> **Task prompt**:
For each record below, set it down exactly but leave out any picture.

> **Data in this exercise**:

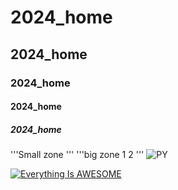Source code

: # 2024_home
## 2024_home
### 2024_home
#### 2024_home
##### 2024_home

'''Small zone '''
'''big zone
1 
2 
'''
![PY](https://github.com/user-attachments/assets/3023c9e0-98f0-4eb2-877f-692c13d834fc)


[![Everything Is AWESOME](https://img.youtube.com/vi/StTqXEQ2l-Y/0.jpg)](https://www.youtube.com/watch?v=StTqXEQ2l-Y "Everything Is AWESOME")

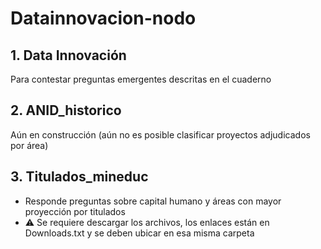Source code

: # Datainnovacion-nodo

## 1. Data Innovación
  Para contestar preguntas emergentes descritas en el cuaderno

## 2. ANID_historico
  Aún en construcción (aún no es posible clasificar proyectos adjudicados por área)

## 3. Titulados_mineduc
  * Responde preguntas sobre capital humano y áreas con mayor proyección por titulados
  * ⚠️ Se requiere descargar los archivos, los enlaces están en Downloads.txt y se deben ubicar en esa misma carpeta
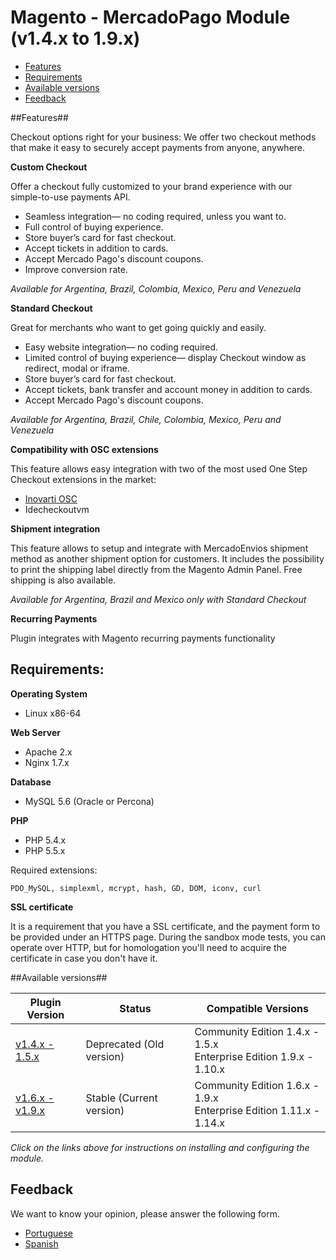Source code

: # Magento - MercadoPago Module (v1.4.x to 1.9.x)

* [Features](#features)
* [Requirements](#requirements)
* [Available versions](#available_versions)
* [Feedback](#feedback)

<a name="features"></a>
##Features##

Checkout options right for your business: 
We offer two checkout methods that make it easy to securely accept payments from anyone, anywhere.

**Custom Checkout**

Offer a checkout fully customized to your brand experience with our simple-to-use payments API.

* Seamless integration— no coding required, unless you want to.
* Full control of buying experience.
* Store buyer’s card for fast checkout.
* Accept tickets in addition to cards.
* Accept Mercado Pago's discount coupons.
* Improve conversion rate.

*Available for Argentina, Brazil, Colombia, Mexico, Peru and Venezuela*

**Standard Checkout**

Great for merchants who want to get going quickly and easily.

* Easy website integration— no coding required.
* Limited control of buying experience— display Checkout window as redirect, modal or iframe.
* Store buyer’s card for fast checkout.
* Accept tickets, bank transfer and account money in addition to cards.
* Accept Mercado Pago's discount coupons.

*Available for Argentina, Brazil, Chile, Colombia, Mexico, Peru and Venezuela*

**Compatibility with OSC extensions**

This feature allows easy integration with two of the most used One Step Checkout extensions in the market:
* [Inovarti OSC](http://onestepcheckout.com.br)
* Idecheckoutvm

**Shipment integration**

This feature allows to setup and integrate with MercadoEnvios shipment method as another shipment option for customers. It includes the possibility to print the shipping label directly from the Magento Admin Panel. Free shipping is also available.

*Available for Argentina, Brazil and Mexico only with Standard Checkout*


**Recurring Payments**

Plugin integrates with Magento recurring payments functionality

<a name="requirements"></a>
## Requirements:

**Operating System**

<ul>
<li>Linux x86-64</li>
</ul>

**Web Server**

<ul>
<li>Apache 2.x</li>
<li>Nginx 1.7.x</li>
</ul>

**Database**

<ul><li>MySQL 5.6 (Oracle or Percona)</li></ul>

**PHP**

<ul>
<li>PHP 5.4.x</li>
<li>PHP 5.5.x</li>
</ul>
    Required extensions:

    PDO_MySQL, simplexml, mcrypt, hash, GD, DOM, iconv, curl

**SSL certificate**

It is a requirement that you have a SSL certificate, and the payment form to be provided under an HTTPS page.
During the sandbox mode tests, you can operate over HTTP, but for homologation you'll need to acquire the certificate in case you don't have it.

<a name="available_versions"></a>
##Available versions##
<table>
  <thead>
    <tr>
      <th>Plugin Version</th>
      <th>Status</th>
      <th>Compatible Versions</th>
    </tr>
  <thead>
  <tbody>
    <tr>
      <td><a href="https://github.com/mercadopago/cart-magento/tree/master/1.4.x-1.5.x">v1.4.x - 1.5.x</a></td>
      <td>Deprecated (Old version)</td>
      <td>Community Edition 1.4.x - 1.5.x<br />Enterprise Edition 1.9.x - 1.10.x</td>
    </tr>
    <tr>
      <td><a href="https://github.com/mercadopago/cart-magento/tree/master/1.6.x-1.9.x">v1.6.x - v1.9.x</a></td>
      <td>Stable (Current version)</td>
      <td>Community Edition 1.6.x - 1.9.x<br />Enterprise Edition 1.11.x - 1.14.x</td>
    </tr>
  </tbody>
</table>

*Click on the links above for instructions on installing and configuring the module.*

<a name="Feedback"></a>
## Feedback ##

We want to know your opinion, please answer the following form.

* [Portuguese](http://goo.gl/forms/2n5jWHaQbfEtdy0E2)
* [Spanish](http://goo.gl/forms/A9bm8WuqTIZ89MI22)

> **Your solution**:
Source code

: # 2024_home
## 2024_home
### 2024_home
#### 2024_home
##### 2024_home

'''Small zone '''
'''big zone
1 
2 
'''
![PY](https://github.com/user-attachments/assets/3023c9e0-98f0-4eb2-877f-692c13d834fc)


[![Everything Is AWESOME](https://img.youtube.com/vi/StTqXEQ2l-Y/0.jpg)](https://www.youtube.com/watch?v=StTqXEQ2l-Y "Everything Is AWESOME")

Source code

: # Datainnovacion-nodo

## 1. Data Innovación
  Para contestar preguntas emergentes descritas en el cuaderno

## 2. ANID_historico
  Aún en construcción (aún no es posible clasificar proyectos adjudicados por área)

## 3. Titulados_mineduc
  * Responde preguntas sobre capital humano y áreas con mayor proyección por titulados
  * ⚠️ Se requiere descargar los archivos, los enlaces están en Downloads.txt y se deben ubicar en esa misma carpeta
Source code

: # Magento - MercadoPago Module (v1.4.x to 1.9.x)

* [Features](#features)
* [Requirements](#requirements)
* [Available versions](#available_versions)
* [Feedback](#feedback)

<a name="features"></a>
##Features##

Checkout options right for your business: 
We offer two checkout methods that make it easy to securely accept payments from anyone, anywhere.

**Custom Checkout**

Offer a checkout fully customized to your brand experience with our simple-to-use payments API.

* Seamless integration— no coding required, unless you want to.
* Full control of buying experience.
* Store buyer’s card for fast checkout.
* Accept tickets in addition to cards.
* Accept Mercado Pago's discount coupons.
* Improve conversion rate.

*Available for Argentina, Brazil, Colombia, Mexico, Peru and Venezuela*

**Standard Checkout**

Great for merchants who want to get going quickly and easily.

* Easy website integration— no coding required.
* Limited control of buying experience— display Checkout window as redirect, modal or iframe.
* Store buyer’s card for fast checkout.
* Accept tickets, bank transfer and account money in addition to cards.
* Accept Mercado Pago's discount coupons.

*Available for Argentina, Brazil, Chile, Colombia, Mexico, Peru and Venezuela*

**Compatibility with OSC extensions**

This feature allows easy integration with two of the most used One Step Checkout extensions in the market:
* [Inovarti OSC](http://onestepcheckout.com.br)
* Idecheckoutvm

**Shipment integration**

This feature allows to setup and integrate with MercadoEnvios shipment method as another shipment option for customers. It includes the possibility to print the shipping label directly from the Magento Admin Panel. Free shipping is also available.

*Available for Argentina, Brazil and Mexico only with Standard Checkout*


**Recurring Payments**

Plugin integrates with Magento recurring payments functionality

<a name="requirements"></a>
## Requirements:

**Operating System**

<ul>
<li>Linux x86-64</li>
</ul>

**Web Server**

<ul>
<li>Apache 2.x</li>
<li>Nginx 1.7.x</li>
</ul>

**Database**

<ul><li>MySQL 5.6 (Oracle or Percona)</li></ul>

**PHP**

<ul>
<li>PHP 5.4.x</li>
<li>PHP 5.5.x</li>
</ul>
    Required extensions:

    PDO_MySQL, simplexml, mcrypt, hash, GD, DOM, iconv, curl

**SSL certificate**

It is a requirement that you have a SSL certificate, and the payment form to be provided under an HTTPS page.
During the sandbox mode tests, you can operate over HTTP, but for homologation you'll need to acquire the certificate in case you don't have it.

<a name="available_versions"></a>
##Available versions##
<table>
  <thead>
    <tr>
      <th>Plugin Version</th>
      <th>Status</th>
      <th>Compatible Versions</th>
    </tr>
  <thead>
  <tbody>
    <tr>
      <td><a href="https://github.com/mercadopago/cart-magento/tree/master/1.4.x-1.5.x">v1.4.x - 1.5.x</a></td>
      <td>Deprecated (Old version)</td>
      <td>Community Edition 1.4.x - 1.5.x<br />Enterprise Edition 1.9.x - 1.10.x</td>
    </tr>
    <tr>
      <td><a href="https://github.com/mercadopago/cart-magento/tree/master/1.6.x-1.9.x">v1.6.x - v1.9.x</a></td>
      <td>Stable (Current version)</td>
      <td>Community Edition 1.6.x - 1.9.x<br />Enterprise Edition 1.11.x - 1.14.x</td>
    </tr>
  </tbody>
</table>

*Click on the links above for instructions on installing and configuring the module.*

<a name="Feedback"></a>
## Feedback ##

We want to know your opinion, please answer the following form.

* [Portuguese](http://goo.gl/forms/2n5jWHaQbfEtdy0E2)
* [Spanish](http://goo.gl/forms/A9bm8WuqTIZ89MI22)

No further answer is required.